Exercise – After locating the line containing "- Clean, readable sans-serif for body text", transcribe that line and all following lines exactly, stopping only at the end of the records.
===== Supplied material =====
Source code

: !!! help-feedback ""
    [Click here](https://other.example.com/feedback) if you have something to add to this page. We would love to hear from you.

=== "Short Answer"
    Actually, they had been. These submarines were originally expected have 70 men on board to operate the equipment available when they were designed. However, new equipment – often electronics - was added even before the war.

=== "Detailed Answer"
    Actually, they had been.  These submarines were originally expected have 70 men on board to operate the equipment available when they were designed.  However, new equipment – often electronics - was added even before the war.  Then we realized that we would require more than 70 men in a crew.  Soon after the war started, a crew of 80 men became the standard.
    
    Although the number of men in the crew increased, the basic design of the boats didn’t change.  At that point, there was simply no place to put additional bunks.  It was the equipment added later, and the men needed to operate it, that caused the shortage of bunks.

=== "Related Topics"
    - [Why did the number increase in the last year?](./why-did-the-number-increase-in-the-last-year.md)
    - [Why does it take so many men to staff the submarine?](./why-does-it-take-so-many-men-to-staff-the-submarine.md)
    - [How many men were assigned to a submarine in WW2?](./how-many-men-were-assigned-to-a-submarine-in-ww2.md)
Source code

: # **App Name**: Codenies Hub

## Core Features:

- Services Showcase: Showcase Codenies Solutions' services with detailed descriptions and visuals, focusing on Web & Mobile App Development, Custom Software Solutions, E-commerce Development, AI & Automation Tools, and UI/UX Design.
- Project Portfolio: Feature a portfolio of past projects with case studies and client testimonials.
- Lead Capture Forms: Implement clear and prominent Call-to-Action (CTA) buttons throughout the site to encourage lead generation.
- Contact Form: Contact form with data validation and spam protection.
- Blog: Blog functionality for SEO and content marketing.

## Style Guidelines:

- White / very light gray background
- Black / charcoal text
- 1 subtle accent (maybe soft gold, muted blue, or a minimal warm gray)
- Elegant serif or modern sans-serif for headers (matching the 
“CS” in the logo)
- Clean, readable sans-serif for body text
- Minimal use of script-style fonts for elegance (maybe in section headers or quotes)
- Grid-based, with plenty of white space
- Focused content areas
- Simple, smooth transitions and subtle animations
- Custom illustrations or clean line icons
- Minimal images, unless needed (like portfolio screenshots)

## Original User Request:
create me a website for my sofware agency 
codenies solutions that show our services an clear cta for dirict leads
=====
Exercise result –
- Clean, readable sans-serif for body text
- Minimal use of script-style fonts for elegance (maybe in section headers or quotes)
- Grid-based, with plenty of white space
- Focused content areas
- Simple, smooth transitions and subtle animations
- Custom illustrations or clean line icons
- Minimal images, unless needed (like portfolio screenshots)

## Original User Request:
create me a website for my sofware agency 
codenies solutions that show our services an clear cta for dirict leads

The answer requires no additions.